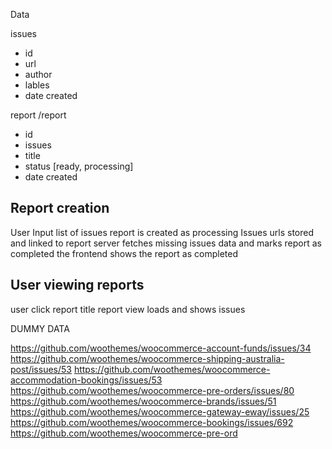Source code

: Data

issues
- id
- url
- author
- lables
- date created

report /report
- id
- issues
- title
- status [ready, processing]
- date created

Report creation
------
User Input list of issues
report is created as processing
Issues urls stored and linked to report
server fetches missing issues data and marks report as completed
the frontend shows the report as completed

User viewing reports
------------
user click report title
report view loads and shows issues



DUMMY DATA

https://github.com/woothemes/woocommerce-account-funds/issues/34 
https://github.com/woothemes/woocommerce-shipping-australia-post/issues/53 
https://github.com/woothemes/woocommerce-accommodation-bookings/issues/53
https://github.com/woothemes/woocommerce-pre-orders/issues/80 
https://github.com/woothemes/woocommerce-brands/issues/51 
https://github.com/woothemes/woocommerce-gateway-eway/issues/25 
https://github.com/woothemes/woocommerce-bookings/issues/692
https://github.com/woothemes/woocommerce-pre-ord
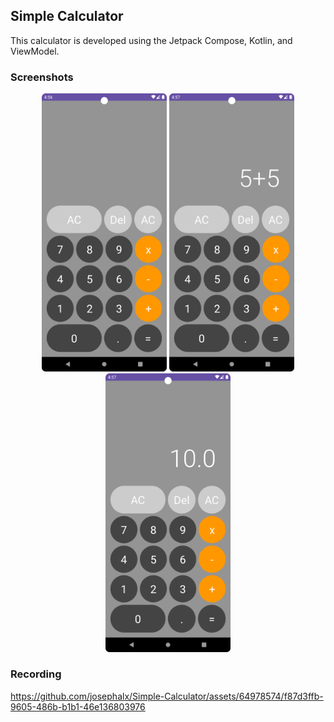## Simple Calculator

This calculator is developed using the Jetpack Compose, Kotlin, and ViewModel.
### Screenshots
<div align="center">
     <img src="/Screenshots/Screenshot_1.png" width="200px"/> 
    <img src="/Screenshots/Screenshot_2.png" width="200px" /> 
    <img src="/Screenshots/Screenshot_3.png" width="200px"/> 
</div>
<!-- [Screen_recording_20240205_165830.mov](https://github.com/josephalx/Simple-Calculator/blob/main/Screenshots/Screen_recording_20240205_165830.mov)
 -->
 
### Recording 

https://github.com/josephalx/Simple-Calculator/assets/64978574/f87d3ffb-9605-486b-b1b1-46e136803976

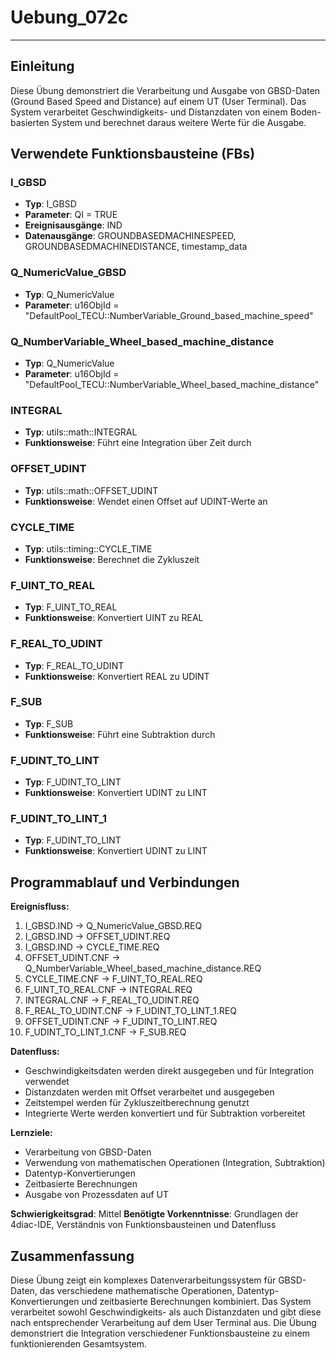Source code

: # Uebung_072c

* * * * * * * * * *

## Einleitung
Diese Übung demonstriert die Verarbeitung und Ausgabe von GBSD-Daten (Ground Based Speed and Distance) auf einem UT (User Terminal). Das System verarbeitet Geschwindigkeits- und Distanzdaten von einem Boden-basierten System und berechnet daraus weitere Werte für die Ausgabe.

## Verwendete Funktionsbausteine (FBs)

### I_GBSD
- **Typ**: I_GBSD
- **Parameter**: QI = TRUE
- **Ereignisausgänge**: IND
- **Datenausgänge**: GROUNDBASEDMACHINESPEED, GROUNDBASEDMACHINEDISTANCE, timestamp_data

### Q_NumericValue_GBSD
- **Typ**: Q_NumericValue
- **Parameter**: u16ObjId = "DefaultPool_TECU::NumberVariable_Ground_based_machine_speed"

### Q_NumberVariable_Wheel_based_machine_distance
- **Typ**: Q_NumericValue
- **Parameter**: u16ObjId = "DefaultPool_TECU::NumberVariable_Wheel_based_machine_distance"

### INTEGRAL
- **Typ**: utils::math::INTEGRAL
- **Funktionsweise**: Führt eine Integration über Zeit durch

### OFFSET_UDINT
- **Typ**: utils::math::OFFSET_UDINT
- **Funktionsweise**: Wendet einen Offset auf UDINT-Werte an

### CYCLE_TIME
- **Typ**: utils::timing::CYCLE_TIME
- **Funktionsweise**: Berechnet die Zykluszeit

### F_UINT_TO_REAL
- **Typ**: F_UINT_TO_REAL
- **Funktionsweise**: Konvertiert UINT zu REAL

### F_REAL_TO_UDINT
- **Typ**: F_REAL_TO_UDINT
- **Funktionsweise**: Konvertiert REAL zu UDINT

### F_SUB
- **Typ**: F_SUB
- **Funktionsweise**: Führt eine Subtraktion durch

### F_UDINT_TO_LINT
- **Typ**: F_UDINT_TO_LINT
- **Funktionsweise**: Konvertiert UDINT zu LINT

### F_UDINT_TO_LINT_1
- **Typ**: F_UDINT_TO_LINT
- **Funktionsweise**: Konvertiert UDINT zu LINT

## Programmablauf und Verbindungen

**Ereignisfluss:**
1. I_GBSD.IND → Q_NumericValue_GBSD.REQ
2. I_GBSD.IND → OFFSET_UDINT.REQ
3. I_GBSD.IND → CYCLE_TIME.REQ
4. OFFSET_UDINT.CNF → Q_NumberVariable_Wheel_based_machine_distance.REQ
5. CYCLE_TIME.CNF → F_UINT_TO_REAL.REQ
6. F_UINT_TO_REAL.CNF → INTEGRAL.REQ
7. INTEGRAL.CNF → F_REAL_TO_UDINT.REQ
8. F_REAL_TO_UDINT.CNF → F_UDINT_TO_LINT_1.REQ
9. OFFSET_UDINT.CNF → F_UDINT_TO_LINT.REQ
10. F_UDINT_TO_LINT_1.CNF → F_SUB.REQ

**Datenfluss:**
- Geschwindigkeitsdaten werden direkt ausgegeben und für Integration verwendet
- Distanzdaten werden mit Offset verarbeitet und ausgegeben
- Zeitstempel werden für Zykluszeitberechnung genutzt
- Integrierte Werte werden konvertiert und für Subtraktion vorbereitet

**Lernziele:**
- Verarbeitung von GBSD-Daten
- Verwendung von mathematischen Operationen (Integration, Subtraktion)
- Datentyp-Konvertierungen
- Zeitbasierte Berechnungen
- Ausgabe von Prozessdaten auf UT

**Schwierigkeitsgrad**: Mittel
**Benötigte Vorkenntnisse**: Grundlagen der 4diac-IDE, Verständnis von Funktionsbausteinen und Datenfluss

## Zusammenfassung
Diese Übung zeigt ein komplexes Datenverarbeitungssystem für GBSD-Daten, das verschiedene mathematische Operationen, Datentyp-Konvertierungen und zeitbasierte Berechnungen kombiniert. Das System verarbeitet sowohl Geschwindigkeits- als auch Distanzdaten und gibt diese nach entsprechender Verarbeitung auf dem User Terminal aus. Die Übung demonstriert die Integration verschiedener Funktionsbausteine zu einem funktionierenden Gesamtsystem.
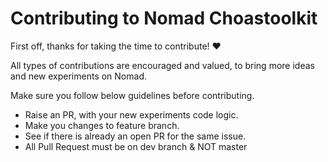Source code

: <!-- omit in toc -->
# Contributing to Nomad Choastoolkit

First off, thanks for taking the time to contribute! ❤️

All types of contributions are encouraged and valued, to bring more ideas and new experiments on Nomad.

Make sure you follow below guidelines before contributing.

- Raise an PR, with your new experiments code logic.
- Make you changes to feature branch.
- See if there is already an open PR for the same issue.
- All Pull Request must be on dev branch & NOT master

##########

PROBLEM DESCRIPTION: Write out the whole listing again, exactly, with no pictures.

OUTPUT OF THE TASK:
Source code

: Data

issues
- id
- url
- author
- lables
- date created

report /report
- id
- issues
- title
- status [ready, processing]
- date created

Report creation
------
User Input list of issues
report is created as processing
Issues urls stored and linked to report
server fetches missing issues data and marks report as completed
the frontend shows the report as completed

User viewing reports
------------
user click report title
report view loads and shows issues



DUMMY DATA

https://github.com/woothemes/woocommerce-account-funds/issues/34 
https://github.com/woothemes/woocommerce-shipping-australia-post/issues/53 
https://github.com/woothemes/woocommerce-accommodation-bookings/issues/53
https://github.com/woothemes/woocommerce-pre-orders/issues/80 
https://github.com/woothemes/woocommerce-brands/issues/51 
https://github.com/woothemes/woocommerce-gateway-eway/issues/25 
https://github.com/woothemes/woocommerce-bookings/issues/692
https://github.com/woothemes/woocommerce-pre-ord
## Simple Calculator

This calculator is developed using the Jetpack Compose, Kotlin, and ViewModel.
### Screenshots
<div align="center">
     <img src="/Screenshots/Screenshot_1.png" width="200px"/> 
    <img src="/Screenshots/Screenshot_2.png" width="200px" /> 
    <img src="/Screenshots/Screenshot_3.png" width="200px"/> 
</div>
<!-- [Screen_recording_20240205_165830.mov](https://github.com/josephalx/Simple-Calculator/blob/main/Screenshots/Screen_recording_20240205_165830.mov)
 -->
 
### Recording 

https://github.com/josephalx/Simple-Calculator/assets/64978574/f87d3ffb-9605-486b-b1b1-46e136803976

Source code

: # Uebung_072c

* * * * * * * * * *

## Einleitung
Diese Übung demonstriert die Verarbeitung und Ausgabe von GBSD-Daten (Ground Based Speed and Distance) auf einem UT (User Terminal). Das System verarbeitet Geschwindigkeits- und Distanzdaten von einem Boden-basierten System und berechnet daraus weitere Werte für die Ausgabe.

## Verwendete Funktionsbausteine (FBs)

### I_GBSD
- **Typ**: I_GBSD
- **Parameter**: QI = TRUE
- **Ereignisausgänge**: IND
- **Datenausgänge**: GROUNDBASEDMACHINESPEED, GROUNDBASEDMACHINEDISTANCE, timestamp_data

### Q_NumericValue_GBSD
- **Typ**: Q_NumericValue
- **Parameter**: u16ObjId = "DefaultPool_TECU::NumberVariable_Ground_based_machine_speed"

### Q_NumberVariable_Wheel_based_machine_distance
- **Typ**: Q_NumericValue
- **Parameter**: u16ObjId = "DefaultPool_TECU::NumberVariable_Wheel_based_machine_distance"

### INTEGRAL
- **Typ**: utils::math::INTEGRAL
- **Funktionsweise**: Führt eine Integration über Zeit durch

### OFFSET_UDINT
- **Typ**: utils::math::OFFSET_UDINT
- **Funktionsweise**: Wendet einen Offset auf UDINT-Werte an

### CYCLE_TIME
- **Typ**: utils::timing::CYCLE_TIME
- **Funktionsweise**: Berechnet die Zykluszeit

### F_UINT_TO_REAL
- **Typ**: F_UINT_TO_REAL
- **Funktionsweise**: Konvertiert UINT zu REAL

### F_REAL_TO_UDINT
- **Typ**: F_REAL_TO_UDINT
- **Funktionsweise**: Konvertiert REAL zu UDINT

### F_SUB
- **Typ**: F_SUB
- **Funktionsweise**: Führt eine Subtraktion durch

### F_UDINT_TO_LINT
- **Typ**: F_UDINT_TO_LINT
- **Funktionsweise**: Konvertiert UDINT zu LINT

### F_UDINT_TO_LINT_1
- **Typ**: F_UDINT_TO_LINT
- **Funktionsweise**: Konvertiert UDINT zu LINT

## Programmablauf und Verbindungen

**Ereignisfluss:**
1. I_GBSD.IND → Q_NumericValue_GBSD.REQ
2. I_GBSD.IND → OFFSET_UDINT.REQ
3. I_GBSD.IND → CYCLE_TIME.REQ
4. OFFSET_UDINT.CNF → Q_NumberVariable_Wheel_based_machine_distance.REQ
5. CYCLE_TIME.CNF → F_UINT_TO_REAL.REQ
6. F_UINT_TO_REAL.CNF → INTEGRAL.REQ
7. INTEGRAL.CNF → F_REAL_TO_UDINT.REQ
8. F_REAL_TO_UDINT.CNF → F_UDINT_TO_LINT_1.REQ
9. OFFSET_UDINT.CNF → F_UDINT_TO_LINT.REQ
10. F_UDINT_TO_LINT_1.CNF → F_SUB.REQ

**Datenfluss:**
- Geschwindigkeitsdaten werden direkt ausgegeben und für Integration verwendet
- Distanzdaten werden mit Offset verarbeitet und ausgegeben
- Zeitstempel werden für Zykluszeitberechnung genutzt
- Integrierte Werte werden konvertiert und für Subtraktion vorbereitet

**Lernziele:**
- Verarbeitung von GBSD-Daten
- Verwendung von mathematischen Operationen (Integration, Subtraktion)
- Datentyp-Konvertierungen
- Zeitbasierte Berechnungen
- Ausgabe von Prozessdaten auf UT

**Schwierigkeitsgrad**: Mittel
**Benötigte Vorkenntnisse**: Grundlagen der 4diac-IDE, Verständnis von Funktionsbausteinen und Datenfluss

## Zusammenfassung
Diese Übung zeigt ein komplexes Datenverarbeitungssystem für GBSD-Daten, das verschiedene mathematische Operationen, Datentyp-Konvertierungen und zeitbasierte Berechnungen kombiniert. Das System verarbeitet sowohl Geschwindigkeits- als auch Distanzdaten und gibt diese nach entsprechender Verarbeitung auf dem User Terminal aus. Die Übung demonstriert die Integration verschiedener Funktionsbausteine zu einem funktionierenden Gesamtsystem.
Source code

: <!-- omit in toc -->
# Contributing to Nomad Choastoolkit

First off, thanks for taking the time to contribute! ❤️

All types of contributions are encouraged and valued, to bring more ideas and new experiments on Nomad.

Make sure you follow below guidelines before contributing.

- Raise an PR, with your new experiments code logic.
- Make you changes to feature branch.
- See if there is already an open PR for the same issue.
- All Pull Request must be on dev branch & NOT master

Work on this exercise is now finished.